Um, actually, there was pretty good speaker recognition (is that what you mean by "voice recognition"???) working at Bell Labs in the late 1970's.
Both speech recognition and speaker recognition are for the general case very difficult problems, but word spotting, as well as spotting certain kinds of phonemes, is much more advanced, and pretty easily done for the case where it only serves to occasionally get a human into the loop.
Speaker verification is fairly straight forward, but speaker identification is another matter entirely, and while, again, it works well in
controlled conditions, it does not work well in the uncontrolled conditions of telephone calls.
(Not to mention you have to have a pre-existing voice map to do it)
Seriously... a human is a vastly superior speaker identifier
and speech identifier, yet how often do you have bad connections when you can't fully understand what is being said on the phone?
Ambient noise is a
major hurdle for any sort of voice/speech monitoring software. As more and more phone calls are made on cellphones, the problem only becomes more severe.
The NSA probably
could do the sorts of things being talked about here. It's theoretically possible.

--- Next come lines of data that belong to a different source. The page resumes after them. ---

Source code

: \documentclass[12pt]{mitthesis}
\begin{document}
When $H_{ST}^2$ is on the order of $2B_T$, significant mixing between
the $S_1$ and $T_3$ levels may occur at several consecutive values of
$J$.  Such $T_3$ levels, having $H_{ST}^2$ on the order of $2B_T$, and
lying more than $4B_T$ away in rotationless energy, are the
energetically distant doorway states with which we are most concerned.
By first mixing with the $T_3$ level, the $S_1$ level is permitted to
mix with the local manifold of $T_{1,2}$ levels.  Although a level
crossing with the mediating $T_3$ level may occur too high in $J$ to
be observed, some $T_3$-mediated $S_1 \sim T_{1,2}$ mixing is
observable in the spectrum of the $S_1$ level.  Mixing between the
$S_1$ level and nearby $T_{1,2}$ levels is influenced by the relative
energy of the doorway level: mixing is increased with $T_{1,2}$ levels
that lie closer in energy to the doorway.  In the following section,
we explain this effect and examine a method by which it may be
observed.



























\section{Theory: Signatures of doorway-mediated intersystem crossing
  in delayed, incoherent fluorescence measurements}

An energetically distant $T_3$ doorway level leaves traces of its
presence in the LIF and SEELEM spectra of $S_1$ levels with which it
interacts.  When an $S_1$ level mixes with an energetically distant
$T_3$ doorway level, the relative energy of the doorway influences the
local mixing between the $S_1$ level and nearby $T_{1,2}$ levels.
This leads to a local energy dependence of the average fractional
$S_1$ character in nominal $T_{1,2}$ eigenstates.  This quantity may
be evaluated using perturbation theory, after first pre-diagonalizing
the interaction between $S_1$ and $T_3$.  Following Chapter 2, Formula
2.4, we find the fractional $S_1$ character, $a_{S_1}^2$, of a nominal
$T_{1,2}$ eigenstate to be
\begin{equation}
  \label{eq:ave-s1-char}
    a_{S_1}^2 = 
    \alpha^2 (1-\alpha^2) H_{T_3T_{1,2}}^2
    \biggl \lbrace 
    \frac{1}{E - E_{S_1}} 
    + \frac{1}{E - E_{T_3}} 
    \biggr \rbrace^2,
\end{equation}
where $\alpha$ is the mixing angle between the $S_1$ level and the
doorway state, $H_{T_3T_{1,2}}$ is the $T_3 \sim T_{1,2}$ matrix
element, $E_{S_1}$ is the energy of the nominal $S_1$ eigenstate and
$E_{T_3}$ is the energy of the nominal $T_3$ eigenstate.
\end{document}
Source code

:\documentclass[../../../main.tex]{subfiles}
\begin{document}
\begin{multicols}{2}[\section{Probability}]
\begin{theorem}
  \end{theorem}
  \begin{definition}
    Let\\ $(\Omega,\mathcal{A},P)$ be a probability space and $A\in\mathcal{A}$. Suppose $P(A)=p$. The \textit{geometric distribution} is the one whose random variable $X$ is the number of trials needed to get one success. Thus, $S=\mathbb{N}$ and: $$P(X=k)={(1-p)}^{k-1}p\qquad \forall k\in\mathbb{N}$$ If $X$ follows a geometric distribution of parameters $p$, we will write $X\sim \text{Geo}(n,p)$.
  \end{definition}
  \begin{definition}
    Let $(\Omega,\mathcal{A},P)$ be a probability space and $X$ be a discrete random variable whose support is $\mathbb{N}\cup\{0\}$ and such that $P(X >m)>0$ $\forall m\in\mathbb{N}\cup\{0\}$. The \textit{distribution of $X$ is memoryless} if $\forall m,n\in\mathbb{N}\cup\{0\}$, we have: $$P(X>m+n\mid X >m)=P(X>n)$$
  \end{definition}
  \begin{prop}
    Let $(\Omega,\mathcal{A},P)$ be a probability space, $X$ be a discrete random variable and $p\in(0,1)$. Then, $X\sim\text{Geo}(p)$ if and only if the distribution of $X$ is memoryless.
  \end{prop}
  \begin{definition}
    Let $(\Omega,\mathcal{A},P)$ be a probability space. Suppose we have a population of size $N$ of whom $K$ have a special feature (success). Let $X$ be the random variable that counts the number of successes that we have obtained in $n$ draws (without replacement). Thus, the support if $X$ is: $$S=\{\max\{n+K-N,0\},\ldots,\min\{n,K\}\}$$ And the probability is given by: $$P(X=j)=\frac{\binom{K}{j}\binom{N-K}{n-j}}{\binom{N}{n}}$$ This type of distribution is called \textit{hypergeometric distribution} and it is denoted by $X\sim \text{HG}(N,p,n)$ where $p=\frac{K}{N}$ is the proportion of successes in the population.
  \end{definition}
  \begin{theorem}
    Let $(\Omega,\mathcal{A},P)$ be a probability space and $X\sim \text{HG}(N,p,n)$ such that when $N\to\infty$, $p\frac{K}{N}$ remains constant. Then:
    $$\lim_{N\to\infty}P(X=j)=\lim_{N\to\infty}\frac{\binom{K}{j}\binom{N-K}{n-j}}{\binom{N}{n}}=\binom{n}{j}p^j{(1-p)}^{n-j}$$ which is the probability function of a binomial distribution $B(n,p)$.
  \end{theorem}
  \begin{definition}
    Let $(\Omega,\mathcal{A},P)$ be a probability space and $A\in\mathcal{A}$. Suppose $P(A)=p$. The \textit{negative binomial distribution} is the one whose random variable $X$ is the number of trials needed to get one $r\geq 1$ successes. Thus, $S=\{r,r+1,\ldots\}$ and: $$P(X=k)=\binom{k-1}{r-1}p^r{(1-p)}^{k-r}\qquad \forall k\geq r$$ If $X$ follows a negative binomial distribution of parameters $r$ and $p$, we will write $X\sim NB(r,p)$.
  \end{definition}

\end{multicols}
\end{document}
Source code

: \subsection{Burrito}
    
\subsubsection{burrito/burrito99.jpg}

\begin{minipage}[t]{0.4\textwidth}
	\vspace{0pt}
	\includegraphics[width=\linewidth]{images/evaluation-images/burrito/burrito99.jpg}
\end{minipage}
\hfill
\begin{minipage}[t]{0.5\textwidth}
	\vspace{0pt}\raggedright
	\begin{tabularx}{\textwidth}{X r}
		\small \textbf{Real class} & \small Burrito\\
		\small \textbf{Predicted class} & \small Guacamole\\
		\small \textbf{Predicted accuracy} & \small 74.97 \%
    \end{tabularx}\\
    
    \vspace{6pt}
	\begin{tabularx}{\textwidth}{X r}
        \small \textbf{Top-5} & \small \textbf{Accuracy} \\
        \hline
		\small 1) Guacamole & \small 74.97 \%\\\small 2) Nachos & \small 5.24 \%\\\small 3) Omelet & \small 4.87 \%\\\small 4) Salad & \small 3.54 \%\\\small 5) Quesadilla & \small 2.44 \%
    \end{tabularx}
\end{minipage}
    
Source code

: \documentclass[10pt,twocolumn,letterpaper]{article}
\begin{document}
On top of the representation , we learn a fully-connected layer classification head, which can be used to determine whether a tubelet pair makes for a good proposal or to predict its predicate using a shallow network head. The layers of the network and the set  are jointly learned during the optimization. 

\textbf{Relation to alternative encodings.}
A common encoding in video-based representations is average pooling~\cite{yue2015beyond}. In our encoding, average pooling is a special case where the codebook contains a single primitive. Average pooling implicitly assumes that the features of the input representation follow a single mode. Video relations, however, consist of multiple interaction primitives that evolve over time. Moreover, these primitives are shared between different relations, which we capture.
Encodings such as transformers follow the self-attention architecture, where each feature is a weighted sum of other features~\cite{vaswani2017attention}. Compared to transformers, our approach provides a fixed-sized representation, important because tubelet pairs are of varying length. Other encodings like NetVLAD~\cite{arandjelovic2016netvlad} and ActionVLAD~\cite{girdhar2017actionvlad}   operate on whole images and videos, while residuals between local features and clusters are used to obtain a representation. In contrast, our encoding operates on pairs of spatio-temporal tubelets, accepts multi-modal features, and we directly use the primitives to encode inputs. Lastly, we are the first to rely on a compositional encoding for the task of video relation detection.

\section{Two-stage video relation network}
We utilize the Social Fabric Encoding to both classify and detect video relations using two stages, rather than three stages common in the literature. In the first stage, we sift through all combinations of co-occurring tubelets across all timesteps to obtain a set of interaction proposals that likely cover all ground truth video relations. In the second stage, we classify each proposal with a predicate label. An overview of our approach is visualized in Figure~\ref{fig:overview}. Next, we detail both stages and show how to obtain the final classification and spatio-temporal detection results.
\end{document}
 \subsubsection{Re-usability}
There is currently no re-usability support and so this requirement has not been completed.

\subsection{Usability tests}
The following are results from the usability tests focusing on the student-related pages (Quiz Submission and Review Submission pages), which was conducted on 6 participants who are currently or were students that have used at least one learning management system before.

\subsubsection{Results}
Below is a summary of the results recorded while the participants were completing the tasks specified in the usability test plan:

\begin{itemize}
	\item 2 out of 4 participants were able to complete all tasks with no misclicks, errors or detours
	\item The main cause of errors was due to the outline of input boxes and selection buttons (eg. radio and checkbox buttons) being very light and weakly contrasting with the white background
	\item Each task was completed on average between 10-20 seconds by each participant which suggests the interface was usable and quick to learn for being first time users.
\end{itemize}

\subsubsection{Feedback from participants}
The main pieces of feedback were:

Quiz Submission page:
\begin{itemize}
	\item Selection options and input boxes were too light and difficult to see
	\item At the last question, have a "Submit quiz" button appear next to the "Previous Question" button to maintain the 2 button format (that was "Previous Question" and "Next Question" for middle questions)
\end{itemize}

But the resources and the personnel would be hugely beyond what the NSA has, and would be impossible to hide due to the sheer scale (think power consumption, personnel, bandwidth, etc).
People think you can get around this with computers, but these still need people to maintain them and service them, and eventually you need humans to come in and filter the enormous number of false positives (because believe me, there would be millions of them).